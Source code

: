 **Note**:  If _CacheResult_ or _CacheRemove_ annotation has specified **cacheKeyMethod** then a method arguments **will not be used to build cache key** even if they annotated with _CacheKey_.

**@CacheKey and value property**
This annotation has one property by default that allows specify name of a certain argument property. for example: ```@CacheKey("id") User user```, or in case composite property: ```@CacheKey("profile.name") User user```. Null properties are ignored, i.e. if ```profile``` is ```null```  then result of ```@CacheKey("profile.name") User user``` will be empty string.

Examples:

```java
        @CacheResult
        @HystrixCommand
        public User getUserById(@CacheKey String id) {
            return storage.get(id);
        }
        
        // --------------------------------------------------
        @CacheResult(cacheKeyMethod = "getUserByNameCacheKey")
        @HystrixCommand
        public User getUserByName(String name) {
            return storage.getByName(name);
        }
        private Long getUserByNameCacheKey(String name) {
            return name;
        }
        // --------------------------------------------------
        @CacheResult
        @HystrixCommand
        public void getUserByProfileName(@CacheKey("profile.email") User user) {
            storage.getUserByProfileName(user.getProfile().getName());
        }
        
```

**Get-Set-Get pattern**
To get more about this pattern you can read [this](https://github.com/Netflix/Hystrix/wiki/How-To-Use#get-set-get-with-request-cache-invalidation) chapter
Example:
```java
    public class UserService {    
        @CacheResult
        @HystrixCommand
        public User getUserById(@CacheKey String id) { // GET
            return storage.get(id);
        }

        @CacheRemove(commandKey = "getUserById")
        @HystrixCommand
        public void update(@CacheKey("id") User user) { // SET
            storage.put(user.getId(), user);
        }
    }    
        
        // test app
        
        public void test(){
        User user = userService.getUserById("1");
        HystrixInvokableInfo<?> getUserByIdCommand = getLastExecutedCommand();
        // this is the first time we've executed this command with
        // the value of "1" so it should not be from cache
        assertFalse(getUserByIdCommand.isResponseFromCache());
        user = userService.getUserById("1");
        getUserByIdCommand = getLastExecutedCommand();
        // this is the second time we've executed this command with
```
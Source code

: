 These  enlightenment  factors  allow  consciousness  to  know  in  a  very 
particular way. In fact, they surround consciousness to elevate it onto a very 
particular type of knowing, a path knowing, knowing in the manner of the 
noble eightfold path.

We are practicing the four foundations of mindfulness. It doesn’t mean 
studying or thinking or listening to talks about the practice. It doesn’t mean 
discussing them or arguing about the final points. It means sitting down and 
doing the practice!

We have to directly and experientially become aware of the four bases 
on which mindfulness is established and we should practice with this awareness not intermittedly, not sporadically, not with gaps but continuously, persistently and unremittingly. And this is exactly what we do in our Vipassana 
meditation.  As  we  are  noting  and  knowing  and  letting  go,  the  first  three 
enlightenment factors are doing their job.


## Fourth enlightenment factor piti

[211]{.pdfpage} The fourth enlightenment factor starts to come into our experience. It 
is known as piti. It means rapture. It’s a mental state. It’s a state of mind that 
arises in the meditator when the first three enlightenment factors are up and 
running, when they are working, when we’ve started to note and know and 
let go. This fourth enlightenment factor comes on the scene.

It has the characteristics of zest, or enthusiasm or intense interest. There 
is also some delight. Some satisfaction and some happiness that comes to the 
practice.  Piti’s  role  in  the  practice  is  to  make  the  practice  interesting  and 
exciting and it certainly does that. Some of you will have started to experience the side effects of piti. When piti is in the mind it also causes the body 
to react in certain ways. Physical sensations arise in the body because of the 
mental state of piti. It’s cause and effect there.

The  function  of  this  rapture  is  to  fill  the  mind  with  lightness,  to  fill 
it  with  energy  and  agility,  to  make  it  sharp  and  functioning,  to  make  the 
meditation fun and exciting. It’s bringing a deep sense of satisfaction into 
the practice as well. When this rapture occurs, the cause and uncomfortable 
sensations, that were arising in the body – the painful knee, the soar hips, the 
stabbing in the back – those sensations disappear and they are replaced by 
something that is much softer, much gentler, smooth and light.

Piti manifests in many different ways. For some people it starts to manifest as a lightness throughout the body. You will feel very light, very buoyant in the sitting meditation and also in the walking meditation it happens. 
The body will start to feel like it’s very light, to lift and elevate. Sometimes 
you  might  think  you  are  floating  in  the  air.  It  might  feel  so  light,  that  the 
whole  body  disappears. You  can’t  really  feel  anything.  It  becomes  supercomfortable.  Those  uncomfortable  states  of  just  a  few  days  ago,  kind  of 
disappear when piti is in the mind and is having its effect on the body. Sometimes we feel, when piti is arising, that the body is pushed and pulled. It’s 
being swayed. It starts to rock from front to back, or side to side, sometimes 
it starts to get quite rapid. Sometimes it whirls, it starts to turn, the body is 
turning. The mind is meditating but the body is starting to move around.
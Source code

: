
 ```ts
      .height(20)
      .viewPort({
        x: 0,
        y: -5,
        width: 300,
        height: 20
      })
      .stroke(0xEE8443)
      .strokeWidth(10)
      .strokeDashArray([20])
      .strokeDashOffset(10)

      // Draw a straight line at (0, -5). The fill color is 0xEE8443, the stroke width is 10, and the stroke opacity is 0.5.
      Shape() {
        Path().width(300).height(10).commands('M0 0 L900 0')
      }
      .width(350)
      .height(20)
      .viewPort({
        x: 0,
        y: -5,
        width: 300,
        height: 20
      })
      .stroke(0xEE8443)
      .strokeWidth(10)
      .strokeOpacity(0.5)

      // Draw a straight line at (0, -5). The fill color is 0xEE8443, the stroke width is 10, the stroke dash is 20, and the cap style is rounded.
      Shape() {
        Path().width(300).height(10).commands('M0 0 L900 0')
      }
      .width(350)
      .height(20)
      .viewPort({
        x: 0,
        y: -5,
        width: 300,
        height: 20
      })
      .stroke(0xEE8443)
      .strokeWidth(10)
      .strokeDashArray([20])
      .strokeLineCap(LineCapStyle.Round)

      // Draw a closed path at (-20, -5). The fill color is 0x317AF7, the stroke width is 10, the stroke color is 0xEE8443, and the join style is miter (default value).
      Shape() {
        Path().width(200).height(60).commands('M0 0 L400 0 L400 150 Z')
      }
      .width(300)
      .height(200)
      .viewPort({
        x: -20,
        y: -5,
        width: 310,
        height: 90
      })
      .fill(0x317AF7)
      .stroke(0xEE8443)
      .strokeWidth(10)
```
_ _ _ _ _ _ _
## What needs to be done:
Whichever lines of the records above hold the word "getUserByNameCacheKey" should all be copied out.

## Response:
        @CacheResult(cacheKeyMethod = "getUserByNameCacheKey")
        private Long getUserByNameCacheKey(String name) {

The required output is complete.